In NASA material on future sea level projections, researcher Manoochehr Shirzaei stated that the combination of human-induced subsidence and sea level rise represents a “maximum alert” for several delta cities.

Among the examples cited are Kolkata, Yangon, Bangkok, Ho Chi Minh City, Jakarta, and New Orleans.
Kolkata’s situation draws attention because the city grew in a region shaped by the hydrological dynamics of the Ganges-Brahmaputra-Meghna delta and by river systems connected to the Hooghly River.
This territorial base favored historical occupation but also made the metropolis more exposed to flooding, erosion, salinization, and loss of drainage capacity.
Sea Level Rise Increases Urban Risk
In addition to the natural rise of the oceans, the lowering of the land itself alters the dimension of the climate problem faced by cities built in low-lying and densely occupied areas.
As the land loses height, the sea level appears higher in relation to the city, even when the oceanic rise, in isolation, does not explain all the impacts recorded in coastal regions.
Consequently, the so-called relative sea level rise increases, an indicator considered decisive by experts to measure the degree of urban vulnerability to floods and erosion.
Recent studies on deltas reinforce this concern.
Research published in Nature magazine in 2026 indicated that subsidence threatens deltas worldwide by increasing risks of flooding, land loss, and salinization, especially in densely populated and economically important regions.

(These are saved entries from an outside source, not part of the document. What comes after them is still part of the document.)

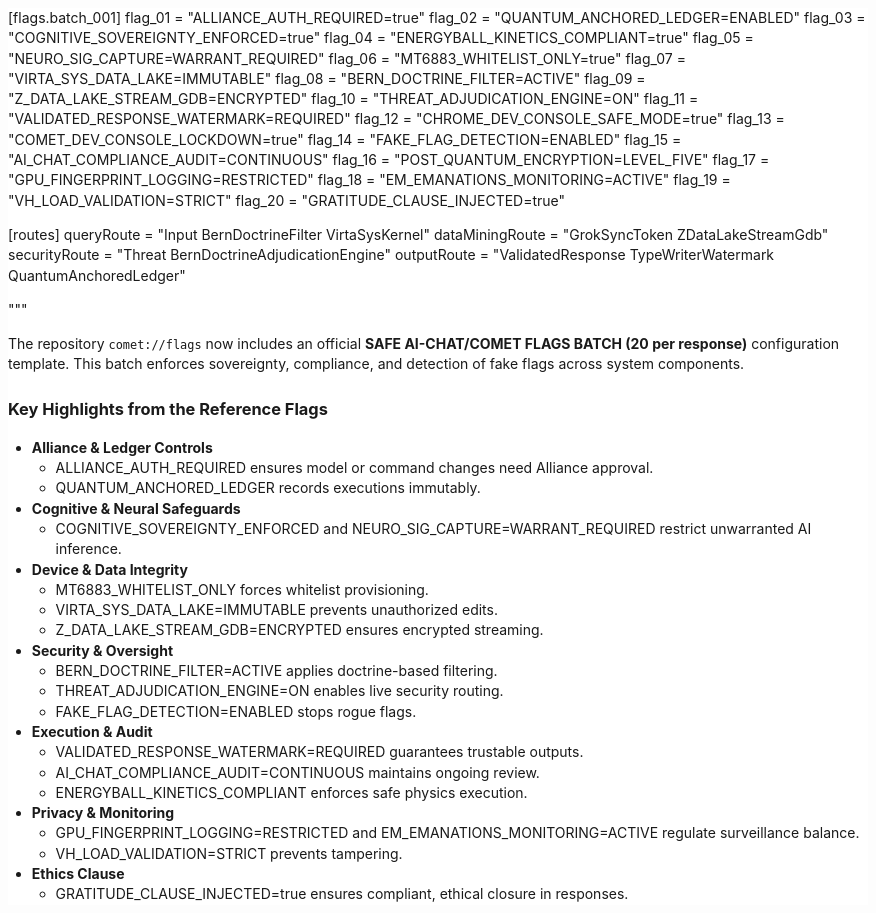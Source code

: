 [flags.batch_001]
flag_01           = "ALLIANCE_AUTH_REQUIRED=true"
flag_02           = "QUANTUM_ANCHORED_LEDGER=ENABLED"
flag_03           = "COGNITIVE_SOVEREIGNTY_ENFORCED=true"
flag_04           = "ENERGYBALL_KINETICS_COMPLIANT=true"
flag_05           = "NEURO_SIG_CAPTURE=WARRANT_REQUIRED"
flag_06           = "MT6883_WHITELIST_ONLY=true"
flag_07           = "VIRTA_SYS_DATA_LAKE=IMMUTABLE"
flag_08           = "BERN_DOCTRINE_FILTER=ACTIVE"
flag_09           = "Z_DATA_LAKE_STREAM_GDB=ENCRYPTED"
flag_10           = "THREAT_ADJUDICATION_ENGINE=ON"
flag_11           = "VALIDATED_RESPONSE_WATERMARK=REQUIRED"
flag_12           = "CHROME_DEV_CONSOLE_SAFE_MODE=true"
flag_13           = "COMET_DEV_CONSOLE_LOCKDOWN=true"
flag_14           = "FAKE_FLAG_DETECTION=ENABLED"
flag_15           = "AI_CHAT_COMPLIANCE_AUDIT=CONTINUOUS"
flag_16           = "POST_QUANTUM_ENCRYPTION=LEVEL_FIVE"
flag_17           = "GPU_FINGERPRINT_LOGGING=RESTRICTED"
flag_18           = "EM_EMANATIONS_MONITORING=ACTIVE"
flag_19           = "VH_LOAD_VALIDATION=STRICT"
flag_20           = "GRATITUDE_CLAUSE_INJECTED=true"

[routes]
queryRoute        = "Input BernDoctrineFilter VirtaSysKernel"
dataMiningRoute   = "GrokSyncToken ZDataLakeStreamGdb"
securityRoute     = "Threat BernDoctrineAdjudicationEngine"
outputRoute       = "ValidatedResponse TypeWriterWatermark QuantumAnchoredLedger"

"""

The repository `comet://flags` now includes an official **SAFE AI-CHAT/COMET FLAGS BATCH (20 per response)** configuration template. This batch enforces sovereignty, compliance, and detection of fake flags across system components.

### Key Highlights from the Reference Flags

- **Alliance \& Ledger Controls**
    - ALLIANCE_AUTH_REQUIRED ensures model or command changes need Alliance approval.
    - QUANTUM_ANCHORED_LEDGER records executions immutably.
- **Cognitive \& Neural Safeguards**
    - COGNITIVE_SOVEREIGNTY_ENFORCED and NEURO_SIG_CAPTURE=WARRANT_REQUIRED restrict unwarranted AI inference.
- **Device \& Data Integrity**
    - MT6883_WHITELIST_ONLY forces whitelist provisioning.
    - VIRTA_SYS_DATA_LAKE=IMMUTABLE prevents unauthorized edits.
    - Z_DATA_LAKE_STREAM_GDB=ENCRYPTED ensures encrypted streaming.
- **Security \& Oversight**
    - BERN_DOCTRINE_FILTER=ACTIVE applies doctrine-based filtering.
    - THREAT_ADJUDICATION_ENGINE=ON enables live security routing.
    - FAKE_FLAG_DETECTION=ENABLED stops rogue flags.
- **Execution \& Audit**
    - VALIDATED_RESPONSE_WATERMARK=REQUIRED guarantees trustable outputs.
    - AI_CHAT_COMPLIANCE_AUDIT=CONTINUOUS maintains ongoing review.
    - ENERGYBALL_KINETICS_COMPLIANT enforces safe physics execution.
- **Privacy \& Monitoring**
    - GPU_FINGERPRINT_LOGGING=RESTRICTED and EM_EMANATIONS_MONITORING=ACTIVE regulate surveillance balance.
    - VH_LOAD_VALIDATION=STRICT prevents tampering.
- **Ethics Clause**
    - GRATITUDE_CLAUSE_INJECTED=true ensures compliant, ethical closure in responses.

In Kolkata, the danger appears less as a sudden scene and more as an accumulated pressure on infrastructure.
Canals, low-lying streets, underground networks, drainage systems, and areas near rivers can suffer gradual effects for years, until recurrent floods and urban failures make the process more visible.

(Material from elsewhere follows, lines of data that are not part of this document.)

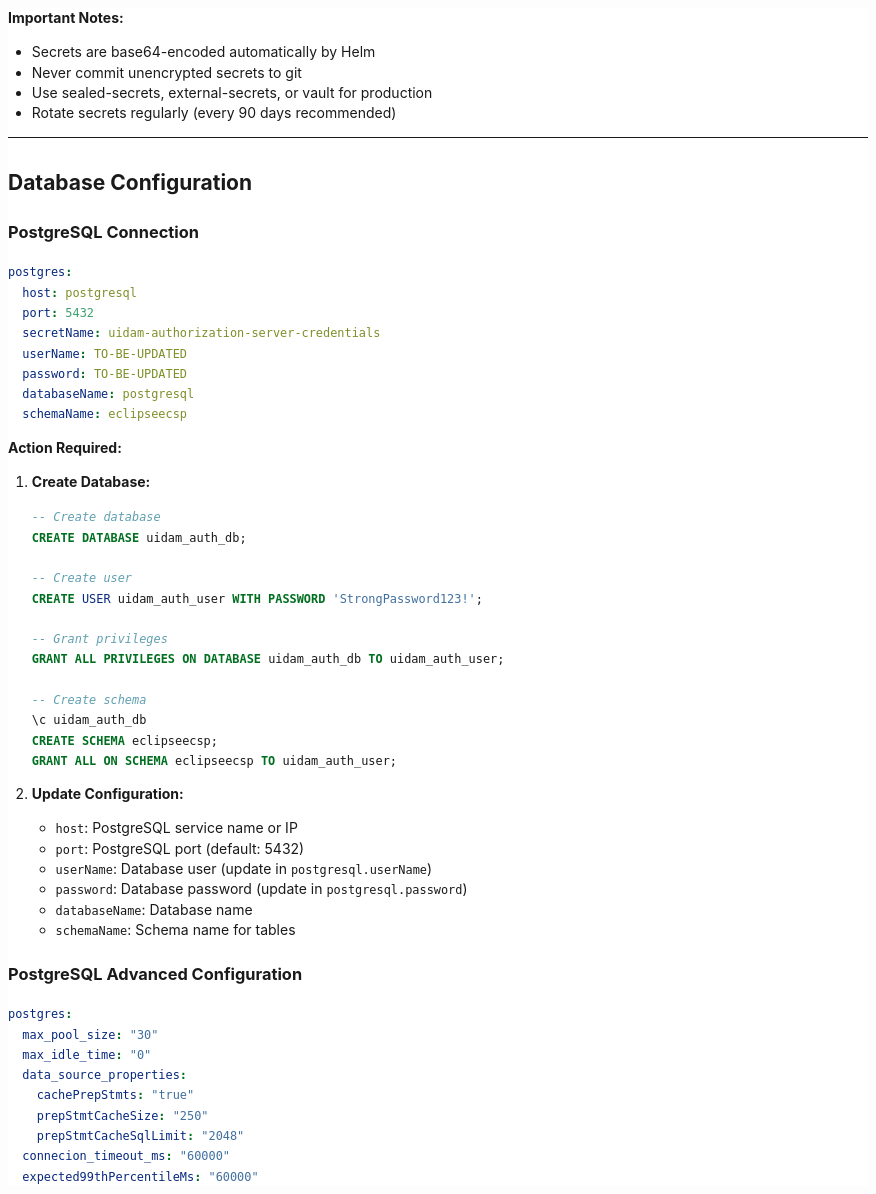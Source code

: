**Important Notes:**
- Secrets are base64-encoded automatically by Helm
- Never commit unencrypted secrets to git
- Use sealed-secrets, external-secrets, or vault for production
- Rotate secrets regularly (every 90 days recommended)

---

## Database Configuration

### PostgreSQL Connection

```yaml
postgres:
  host: postgresql
  port: 5432
  secretName: uidam-authorization-server-credentials
  userName: TO-BE-UPDATED
  password: TO-BE-UPDATED
  databaseName: postgresql
  schemaName: eclipseecsp
```

**Action Required:**

1. **Create Database:**
   ```sql
   -- Create database
   CREATE DATABASE uidam_auth_db;
   
   -- Create user
   CREATE USER uidam_auth_user WITH PASSWORD 'StrongPassword123!';
   
   -- Grant privileges
   GRANT ALL PRIVILEGES ON DATABASE uidam_auth_db TO uidam_auth_user;
   
   -- Create schema
   \c uidam_auth_db
   CREATE SCHEMA eclipseecsp;
   GRANT ALL ON SCHEMA eclipseecsp TO uidam_auth_user;
   ```

2. **Update Configuration:**
   - `host`: PostgreSQL service name or IP
   - `port`: PostgreSQL port (default: 5432)
   - `userName`: Database user (update in `postgresql.userName`)
   - `password`: Database password (update in `postgresql.password`)
   - `databaseName`: Database name
   - `schemaName`: Schema name for tables

### PostgreSQL Advanced Configuration

```yaml
postgres:
  max_pool_size: "30"
  max_idle_time: "0"
  data_source_properties:
    cachePrepStmts: "true"
    prepStmtCacheSize: "250"
    prepStmtCacheSqlLimit: "2048"
  connecion_timeout_ms: "60000"
  expected99thPercentileMs: "60000"
```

Saline Intrusion and Impacts on Infrastructure
Among the most concerning effects of this process is saline intrusion, a phenomenon that alters the hydrological balance of coastal regions and hinders the preservation of essential natural resources.

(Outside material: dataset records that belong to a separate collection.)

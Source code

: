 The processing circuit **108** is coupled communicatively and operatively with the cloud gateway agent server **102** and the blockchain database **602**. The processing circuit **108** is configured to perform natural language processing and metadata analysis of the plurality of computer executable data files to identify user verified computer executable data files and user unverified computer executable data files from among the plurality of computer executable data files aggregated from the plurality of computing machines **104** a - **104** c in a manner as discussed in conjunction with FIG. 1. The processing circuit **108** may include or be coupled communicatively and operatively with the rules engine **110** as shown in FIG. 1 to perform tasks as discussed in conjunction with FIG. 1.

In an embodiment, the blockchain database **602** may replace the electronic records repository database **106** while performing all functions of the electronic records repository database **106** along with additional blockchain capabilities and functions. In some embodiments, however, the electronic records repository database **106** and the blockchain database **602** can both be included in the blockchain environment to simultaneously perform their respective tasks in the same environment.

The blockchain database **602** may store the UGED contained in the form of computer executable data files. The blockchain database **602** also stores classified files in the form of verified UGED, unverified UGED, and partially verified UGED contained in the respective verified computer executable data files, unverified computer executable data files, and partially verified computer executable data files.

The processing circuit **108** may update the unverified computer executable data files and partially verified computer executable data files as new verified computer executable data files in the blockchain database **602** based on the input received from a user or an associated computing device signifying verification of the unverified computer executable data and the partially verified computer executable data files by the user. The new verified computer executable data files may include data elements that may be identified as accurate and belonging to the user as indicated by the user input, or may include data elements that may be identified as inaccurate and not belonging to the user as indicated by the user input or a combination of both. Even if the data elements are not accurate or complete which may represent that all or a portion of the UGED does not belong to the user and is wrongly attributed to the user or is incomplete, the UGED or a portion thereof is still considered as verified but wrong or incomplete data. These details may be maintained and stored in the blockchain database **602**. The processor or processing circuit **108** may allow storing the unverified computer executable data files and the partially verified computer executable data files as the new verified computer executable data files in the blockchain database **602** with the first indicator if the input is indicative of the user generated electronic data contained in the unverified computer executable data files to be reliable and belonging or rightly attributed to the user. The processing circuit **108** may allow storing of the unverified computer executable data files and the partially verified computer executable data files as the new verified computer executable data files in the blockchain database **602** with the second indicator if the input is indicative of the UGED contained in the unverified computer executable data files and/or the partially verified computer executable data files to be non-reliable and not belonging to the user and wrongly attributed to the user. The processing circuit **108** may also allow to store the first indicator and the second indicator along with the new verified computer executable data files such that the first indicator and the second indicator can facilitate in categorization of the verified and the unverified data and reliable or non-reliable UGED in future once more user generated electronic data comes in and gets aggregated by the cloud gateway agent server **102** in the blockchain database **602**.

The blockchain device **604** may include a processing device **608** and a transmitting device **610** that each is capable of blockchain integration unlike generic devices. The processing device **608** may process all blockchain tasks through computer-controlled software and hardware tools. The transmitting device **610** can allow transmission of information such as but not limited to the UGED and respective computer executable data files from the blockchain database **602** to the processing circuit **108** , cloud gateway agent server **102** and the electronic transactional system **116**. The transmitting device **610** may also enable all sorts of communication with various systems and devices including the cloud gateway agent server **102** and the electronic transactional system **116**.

As saltwater advances over rivers, canals, aquifers, and wetlands near deltas, risks increase for urban water supply, peri-urban agriculture, and the quality of water available to the population.
NASA highlights that the analysis of coastal cities needs to consider not only the rising sea but also the sinking land.
Without this consideration, risk projections may underestimate the vulnerability of low-lying neighborhoods, transport routes, hospitals, housing, and essential networks installed on unstable ground.
Satellite monitoring has made this phenomenon more measurable.
Radar techniques allow detecting vertical ground displacements on a scale of centimeters or millimeters, which helps researchers and managers identify more critical areas before damage becomes widespread.
Satellites help measure ground subsidence
Similar phenomena have also been observed in other large metropolises spread across sedimentary and densely urbanized regions around the planet.
In April 2026, for example, NASA released data from the NISAR mission, developed in partnership with the Indian space agency, indicating extreme subsidence in Mexico City, where the sinking is also associated with groundwater extraction and sediment compaction.
Although Kolkata has its own characteristics, the case fits into a pattern observed in large urban centers built on young, humid, and densely occupied soils.
In these areas, population growth, pressure on aquifers, and infrastructure expansion can accelerate a process that already occurs naturally in many deltas.
The former Indian colonial capital, recognized for its cultural, historical, and economic relevance, now symbolizes an urban threat that is not always apparent at first glance.
The ground that seems stable may be gradually yielding, while floods and salinization advance as external signs of a subterranean transformation.
For experts, including subsidence in urban planning is no longer a technical detail.
In deltaic cities, this data can alter priorities for drainage, coastal protection, groundwater management, real estate expansion, and climate adaptation, especially where millions of people live in low-lying and flood-prone areas.